Stored data:
_ _ _ _ _ _ _

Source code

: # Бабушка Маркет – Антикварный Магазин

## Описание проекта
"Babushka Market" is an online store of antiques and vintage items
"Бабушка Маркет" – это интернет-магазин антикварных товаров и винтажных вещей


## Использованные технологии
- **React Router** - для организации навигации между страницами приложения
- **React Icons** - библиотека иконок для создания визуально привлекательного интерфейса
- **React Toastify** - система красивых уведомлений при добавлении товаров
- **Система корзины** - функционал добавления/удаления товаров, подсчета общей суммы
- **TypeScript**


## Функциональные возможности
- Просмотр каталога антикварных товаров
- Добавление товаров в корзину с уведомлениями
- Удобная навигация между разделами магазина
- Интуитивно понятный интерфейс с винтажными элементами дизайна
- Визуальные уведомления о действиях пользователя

_ _ _ _ _ _ _

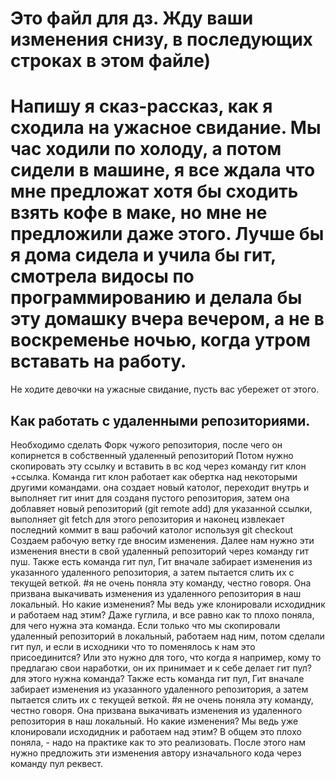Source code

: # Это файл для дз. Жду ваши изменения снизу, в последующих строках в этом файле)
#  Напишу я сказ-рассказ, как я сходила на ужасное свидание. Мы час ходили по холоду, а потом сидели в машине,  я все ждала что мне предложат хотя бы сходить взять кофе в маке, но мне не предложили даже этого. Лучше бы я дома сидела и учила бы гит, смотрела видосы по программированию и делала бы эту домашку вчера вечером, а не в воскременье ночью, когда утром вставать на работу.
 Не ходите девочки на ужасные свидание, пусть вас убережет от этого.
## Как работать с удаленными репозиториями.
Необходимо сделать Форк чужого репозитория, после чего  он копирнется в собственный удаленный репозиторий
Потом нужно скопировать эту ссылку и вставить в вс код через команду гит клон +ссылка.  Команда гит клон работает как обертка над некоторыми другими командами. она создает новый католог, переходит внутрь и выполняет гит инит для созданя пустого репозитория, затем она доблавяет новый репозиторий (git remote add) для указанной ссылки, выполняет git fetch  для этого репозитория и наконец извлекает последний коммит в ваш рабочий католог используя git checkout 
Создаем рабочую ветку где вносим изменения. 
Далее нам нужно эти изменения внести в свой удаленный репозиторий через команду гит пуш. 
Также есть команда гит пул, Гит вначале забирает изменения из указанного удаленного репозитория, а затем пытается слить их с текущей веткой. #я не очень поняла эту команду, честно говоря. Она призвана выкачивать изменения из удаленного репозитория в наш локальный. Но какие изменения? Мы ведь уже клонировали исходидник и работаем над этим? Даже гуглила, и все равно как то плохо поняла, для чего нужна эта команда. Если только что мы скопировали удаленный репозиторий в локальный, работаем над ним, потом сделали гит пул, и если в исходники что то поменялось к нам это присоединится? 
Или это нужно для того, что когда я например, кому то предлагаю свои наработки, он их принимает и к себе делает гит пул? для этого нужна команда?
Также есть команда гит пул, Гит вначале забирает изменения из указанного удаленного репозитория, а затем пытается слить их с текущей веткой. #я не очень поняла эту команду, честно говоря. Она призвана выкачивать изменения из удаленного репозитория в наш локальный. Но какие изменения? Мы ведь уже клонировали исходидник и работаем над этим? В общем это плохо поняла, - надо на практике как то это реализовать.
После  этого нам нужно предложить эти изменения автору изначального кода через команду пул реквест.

_ _ _ _ _ _ _

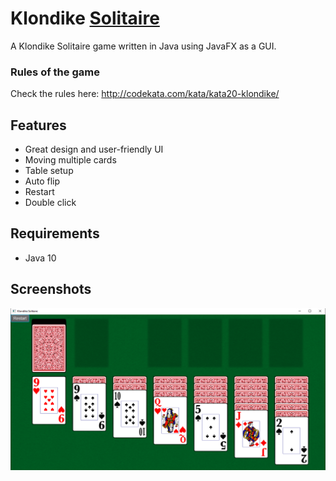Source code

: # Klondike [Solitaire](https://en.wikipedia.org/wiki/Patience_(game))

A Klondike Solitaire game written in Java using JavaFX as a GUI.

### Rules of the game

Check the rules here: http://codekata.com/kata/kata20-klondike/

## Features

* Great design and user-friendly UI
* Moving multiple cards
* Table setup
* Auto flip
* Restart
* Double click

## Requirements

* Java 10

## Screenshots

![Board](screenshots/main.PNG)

_ _ _ _ _ _ _

> **Task directions**
Set down exactly the lines of the data above, beginning with the line that has "Потом нужно скопировать" and ending with the line that has "Далее нам нужно", and no others.

> **Exercise result**
Потом нужно скопировать эту ссылку и вставить в вс код через команду гит клон +ссылка.  Команда гит клон работает как обертка над некоторыми другими командами. она создает новый католог, переходит внутрь и выполняет гит инит для созданя пустого репозитория, затем она доблавяет новый репозиторий (git remote add) для указанной ссылки, выполняет git fetch  для этого репозитория и наконец извлекает последний коммит в ваш рабочий католог используя git checkout 
Создаем рабочую ветку где вносим изменения. 
Далее нам нужно эти изменения внести в свой удаленный репозиторий через команду гит пуш. 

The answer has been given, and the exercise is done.